AVAILABLE DATA: Begin

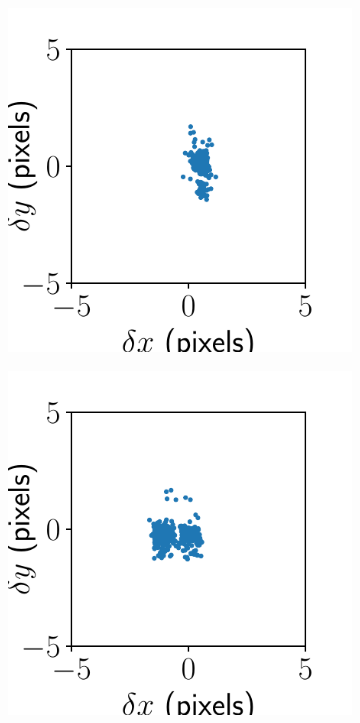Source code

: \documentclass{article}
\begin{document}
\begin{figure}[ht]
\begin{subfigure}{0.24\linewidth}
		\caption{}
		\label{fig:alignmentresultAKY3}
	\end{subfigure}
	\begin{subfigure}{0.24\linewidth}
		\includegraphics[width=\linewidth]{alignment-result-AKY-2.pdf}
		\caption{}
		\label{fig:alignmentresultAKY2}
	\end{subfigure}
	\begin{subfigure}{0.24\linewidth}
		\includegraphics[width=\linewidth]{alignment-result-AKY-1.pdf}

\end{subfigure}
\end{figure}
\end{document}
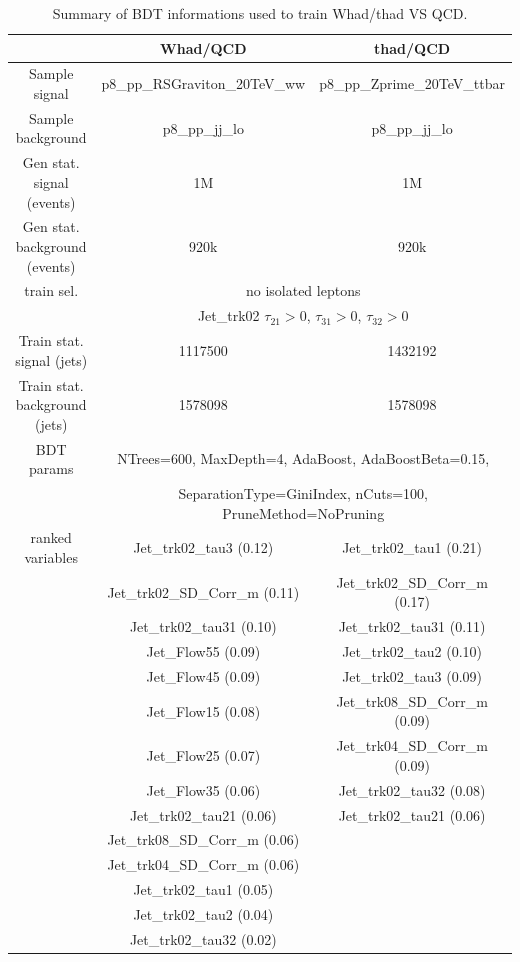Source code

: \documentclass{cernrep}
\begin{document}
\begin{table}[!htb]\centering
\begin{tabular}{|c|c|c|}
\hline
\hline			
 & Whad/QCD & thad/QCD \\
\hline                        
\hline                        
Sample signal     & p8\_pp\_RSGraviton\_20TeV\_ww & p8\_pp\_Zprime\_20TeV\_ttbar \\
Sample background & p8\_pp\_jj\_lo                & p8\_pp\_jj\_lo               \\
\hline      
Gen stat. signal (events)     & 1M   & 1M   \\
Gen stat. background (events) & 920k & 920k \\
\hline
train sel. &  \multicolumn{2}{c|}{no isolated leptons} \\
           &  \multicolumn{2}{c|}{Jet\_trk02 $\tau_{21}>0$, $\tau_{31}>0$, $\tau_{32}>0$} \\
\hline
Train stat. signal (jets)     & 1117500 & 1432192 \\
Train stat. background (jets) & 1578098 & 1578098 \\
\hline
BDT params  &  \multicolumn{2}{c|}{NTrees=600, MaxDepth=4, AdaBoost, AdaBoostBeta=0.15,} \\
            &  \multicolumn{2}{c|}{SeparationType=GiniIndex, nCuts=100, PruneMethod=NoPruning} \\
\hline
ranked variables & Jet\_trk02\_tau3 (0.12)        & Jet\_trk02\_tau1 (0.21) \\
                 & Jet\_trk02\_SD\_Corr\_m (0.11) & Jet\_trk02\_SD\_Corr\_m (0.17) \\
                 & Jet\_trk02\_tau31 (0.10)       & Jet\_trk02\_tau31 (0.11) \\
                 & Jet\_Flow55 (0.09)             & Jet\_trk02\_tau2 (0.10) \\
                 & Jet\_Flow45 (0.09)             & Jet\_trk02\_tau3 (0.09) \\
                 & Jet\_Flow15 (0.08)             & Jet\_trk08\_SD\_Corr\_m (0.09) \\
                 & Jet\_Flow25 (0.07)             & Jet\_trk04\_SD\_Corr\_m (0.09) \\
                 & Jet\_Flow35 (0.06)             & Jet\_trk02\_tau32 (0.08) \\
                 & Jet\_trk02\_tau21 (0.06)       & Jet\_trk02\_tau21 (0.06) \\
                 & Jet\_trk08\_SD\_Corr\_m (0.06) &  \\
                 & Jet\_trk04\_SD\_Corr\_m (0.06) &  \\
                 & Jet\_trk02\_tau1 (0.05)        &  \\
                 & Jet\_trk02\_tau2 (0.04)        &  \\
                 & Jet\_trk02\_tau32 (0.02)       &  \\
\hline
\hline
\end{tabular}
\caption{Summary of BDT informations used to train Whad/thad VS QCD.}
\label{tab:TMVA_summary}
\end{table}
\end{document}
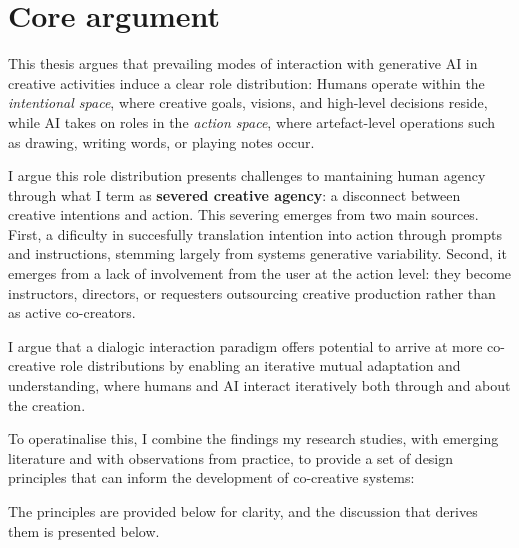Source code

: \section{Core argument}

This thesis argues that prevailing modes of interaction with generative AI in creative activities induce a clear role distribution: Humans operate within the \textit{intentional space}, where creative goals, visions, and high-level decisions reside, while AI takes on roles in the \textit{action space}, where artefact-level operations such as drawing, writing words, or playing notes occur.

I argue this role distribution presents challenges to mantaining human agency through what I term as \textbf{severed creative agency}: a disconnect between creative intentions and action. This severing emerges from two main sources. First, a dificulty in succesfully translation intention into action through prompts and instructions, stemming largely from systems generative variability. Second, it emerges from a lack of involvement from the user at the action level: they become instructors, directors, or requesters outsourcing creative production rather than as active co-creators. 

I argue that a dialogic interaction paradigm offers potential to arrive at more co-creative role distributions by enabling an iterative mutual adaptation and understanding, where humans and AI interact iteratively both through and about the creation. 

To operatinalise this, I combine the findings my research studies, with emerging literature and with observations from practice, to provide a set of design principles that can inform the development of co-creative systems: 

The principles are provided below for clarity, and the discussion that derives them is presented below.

AVAILABLE DATA: End

Retype all the data exactly; skip the pictures.

Source code

: \documentclass{article}
\begin{document}
\begin{figure}[ht]
\begin{subfigure}{0.24\linewidth}
		\caption{}
		\label{fig:alignmentresultAKY3}
	\end{subfigure}
	\begin{subfigure}{0.24\linewidth}
		\includegraphics[width=\linewidth]{alignment-result-AKY-2.pdf}
		\caption{}
		\label{fig:alignmentresultAKY2}
	\end{subfigure}
	\begin{subfigure}{0.24\linewidth}
		\includegraphics[width=\linewidth]{alignment-result-AKY-1.pdf}

\end{subfigure}
\end{figure}
\end{document}
Source code

: \documentclass{cernrep}
\begin{document}
\begin{table}[!htb]\centering
\begin{tabular}{|c|c|c|}
\hline
\hline			
 & Whad/QCD & thad/QCD \\
\hline                        
\hline                        
Sample signal     & p8\_pp\_RSGraviton\_20TeV\_ww & p8\_pp\_Zprime\_20TeV\_ttbar \\
Sample background & p8\_pp\_jj\_lo                & p8\_pp\_jj\_lo               \\
\hline      
Gen stat. signal (events)     & 1M   & 1M   \\
Gen stat. background (events) & 920k & 920k \\
\hline
train sel. &  \multicolumn{2}{c|}{no isolated leptons} \\
           &  \multicolumn{2}{c|}{Jet\_trk02 $\tau_{21}>0$, $\tau_{31}>0$, $\tau_{32}>0$} \\
\hline
Train stat. signal (jets)     & 1117500 & 1432192 \\
Train stat. background (jets) & 1578098 & 1578098 \\
\hline
BDT params  &  \multicolumn{2}{c|}{NTrees=600, MaxDepth=4, AdaBoost, AdaBoostBeta=0.15,} \\
            &  \multicolumn{2}{c|}{SeparationType=GiniIndex, nCuts=100, PruneMethod=NoPruning} \\
\hline
ranked variables & Jet\_trk02\_tau3 (0.12)        & Jet\_trk02\_tau1 (0.21) \\
                 & Jet\_trk02\_SD\_Corr\_m (0.11) & Jet\_trk02\_SD\_Corr\_m (0.17) \\
                 & Jet\_trk02\_tau31 (0.10)       & Jet\_trk02\_tau31 (0.11) \\
                 & Jet\_Flow55 (0.09)             & Jet\_trk02\_tau2 (0.10) \\
                 & Jet\_Flow45 (0.09)             & Jet\_trk02\_tau3 (0.09) \\
                 & Jet\_Flow15 (0.08)             & Jet\_trk08\_SD\_Corr\_m (0.09) \\
                 & Jet\_Flow25 (0.07)             & Jet\_trk04\_SD\_Corr\_m (0.09) \\
                 & Jet\_Flow35 (0.06)             & Jet\_trk02\_tau32 (0.08) \\
                 & Jet\_trk02\_tau21 (0.06)       & Jet\_trk02\_tau21 (0.06) \\
                 & Jet\_trk08\_SD\_Corr\_m (0.06) &  \\
                 & Jet\_trk04\_SD\_Corr\_m (0.06) &  \\
                 & Jet\_trk02\_tau1 (0.05)        &  \\
                 & Jet\_trk02\_tau2 (0.04)        &  \\
                 & Jet\_trk02\_tau32 (0.02)       &  \\
\hline
\hline
\end{tabular}
\caption{Summary of BDT informations used to train Whad/thad VS QCD.}
\label{tab:TMVA_summary}
\end{table}
\end{document}
Source code

: \section{Core argument}

This thesis argues that prevailing modes of interaction with generative AI in creative activities induce a clear role distribution: Humans operate within the \textit{intentional space}, where creative goals, visions, and high-level decisions reside, while AI takes on roles in the \textit{action space}, where artefact-level operations such as drawing, writing words, or playing notes occur.

I argue this role distribution presents challenges to mantaining human agency through what I term as \textbf{severed creative agency}: a disconnect between creative intentions and action. This severing emerges from two main sources. First, a dificulty in succesfully translation intention into action through prompts and instructions, stemming largely from systems generative variability. Second, it emerges from a lack of involvement from the user at the action level: they become instructors, directors, or requesters outsourcing creative production rather than as active co-creators. 

I argue that a dialogic interaction paradigm offers potential to arrive at more co-creative role distributions by enabling an iterative mutual adaptation and understanding, where humans and AI interact iteratively both through and about the creation. 

To operatinalise this, I combine the findings my research studies, with emerging literature and with observations from practice, to provide a set of design principles that can inform the development of co-creative systems: 

The principles are provided below for clarity, and the discussion that derives them is presented below.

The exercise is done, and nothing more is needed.